:: DATA SHOWN
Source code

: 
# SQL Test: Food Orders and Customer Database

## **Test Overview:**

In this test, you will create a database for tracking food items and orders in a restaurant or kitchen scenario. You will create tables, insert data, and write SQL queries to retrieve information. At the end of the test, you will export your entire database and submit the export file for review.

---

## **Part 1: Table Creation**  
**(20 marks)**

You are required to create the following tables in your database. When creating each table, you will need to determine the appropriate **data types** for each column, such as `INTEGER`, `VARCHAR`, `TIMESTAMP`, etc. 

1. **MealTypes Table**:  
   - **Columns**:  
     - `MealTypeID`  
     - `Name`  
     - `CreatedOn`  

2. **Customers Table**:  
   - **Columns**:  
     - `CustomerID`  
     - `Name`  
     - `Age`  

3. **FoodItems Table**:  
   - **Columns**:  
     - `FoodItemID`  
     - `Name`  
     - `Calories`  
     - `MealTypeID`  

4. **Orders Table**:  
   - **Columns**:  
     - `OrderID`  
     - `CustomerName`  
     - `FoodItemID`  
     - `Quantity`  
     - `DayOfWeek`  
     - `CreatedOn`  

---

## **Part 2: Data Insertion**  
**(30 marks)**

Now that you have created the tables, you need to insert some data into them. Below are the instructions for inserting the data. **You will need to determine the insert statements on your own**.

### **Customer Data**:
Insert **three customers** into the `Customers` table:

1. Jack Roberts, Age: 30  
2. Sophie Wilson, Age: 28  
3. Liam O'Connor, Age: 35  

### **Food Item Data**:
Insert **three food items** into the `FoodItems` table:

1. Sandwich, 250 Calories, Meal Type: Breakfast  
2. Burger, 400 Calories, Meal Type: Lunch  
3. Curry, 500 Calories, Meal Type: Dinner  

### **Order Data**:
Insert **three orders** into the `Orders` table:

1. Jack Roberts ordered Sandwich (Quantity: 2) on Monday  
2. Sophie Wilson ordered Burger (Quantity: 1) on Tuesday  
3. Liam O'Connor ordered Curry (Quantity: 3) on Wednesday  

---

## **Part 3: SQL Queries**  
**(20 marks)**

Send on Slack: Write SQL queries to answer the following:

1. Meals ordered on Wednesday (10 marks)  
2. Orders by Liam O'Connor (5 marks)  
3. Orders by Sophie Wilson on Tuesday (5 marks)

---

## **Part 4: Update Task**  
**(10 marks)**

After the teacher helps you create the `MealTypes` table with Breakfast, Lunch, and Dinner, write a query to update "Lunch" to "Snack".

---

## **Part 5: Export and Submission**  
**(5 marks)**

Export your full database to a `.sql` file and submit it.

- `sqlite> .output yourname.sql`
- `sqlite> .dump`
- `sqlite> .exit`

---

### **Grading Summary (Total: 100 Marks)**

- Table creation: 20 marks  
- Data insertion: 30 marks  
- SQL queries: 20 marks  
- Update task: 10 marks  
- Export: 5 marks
::::
YOUR OBJECTIVE =
Gather each line in the data that holds the string "Connor".

EXPECTED ANSWER =
3. Liam O'Connor, Age: 35  
3. Liam O'Connor ordered Curry (Quantity: 3) on Wednesday  
2. Orders by Liam O'Connor (5 marks)  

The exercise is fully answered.